More than a century ago, Detroit Electric sold EVs with a range as high as 80 miles, But once the Model T hit the scene, electric cars fell out of fabor, and by 1939 Detroit Electric went belly-up. But now some investors have brought the Detroit Electric Name back to build a new brand of cars.
The money behind the new Detroit Electric wants to build a two-person EV based on the Lotus Exige, a car you can’t buy in America because it lacks airbags. The Exige is essentially a coupe version of the Lotus Elise, the car which Tesla used to build its popular Roadster model. Detroit Electric announced its deal with Proton right around the time Tesla delivered its first Roadster.
Then all went quiet, no doubt because of the collapse of the global financial system. The original Detroit Electric revival plan called for a roadster based on the Elise, and a sedan built by Proton. The sedan idea has been dropped, as has the roadster; instead, Detroit Electric will build a lightweight coupe, though they failed to mention any specifics in regards to range, power, speed, or cost.

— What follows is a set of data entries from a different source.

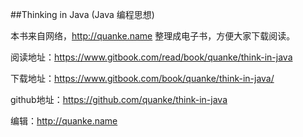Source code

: 
##Thinking in Java (Java 编程思想)


本书来自网络，http://quanke.name 整理成电子书，方便大家下载阅读。

阅读地址：https://www.gitbook.com/read/book/quanke/think-in-java

下载地址：https://www.gitbook.com/book/quanke/think-in-java/

github地址：https://github.com/quanke/think-in-java

编辑：http://quanke.name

It makes everything sound very suspect, but Detroit Electric did open a new headquarters in Detroit’s Fisher building, while scouting nearby production facilities. The official debut for this new coupe is just a month away at the Shanghai Auto Show, and Detroit Electric promises 180 Michigan-based jobs as well.
Sounds like the same story we heard before…but since Tesla no longer produces the Roadster, the market for a (relatively speaking) affordable electric sports coupe is wide open. Maybe Detroit Electric can capitalize on this wide open market.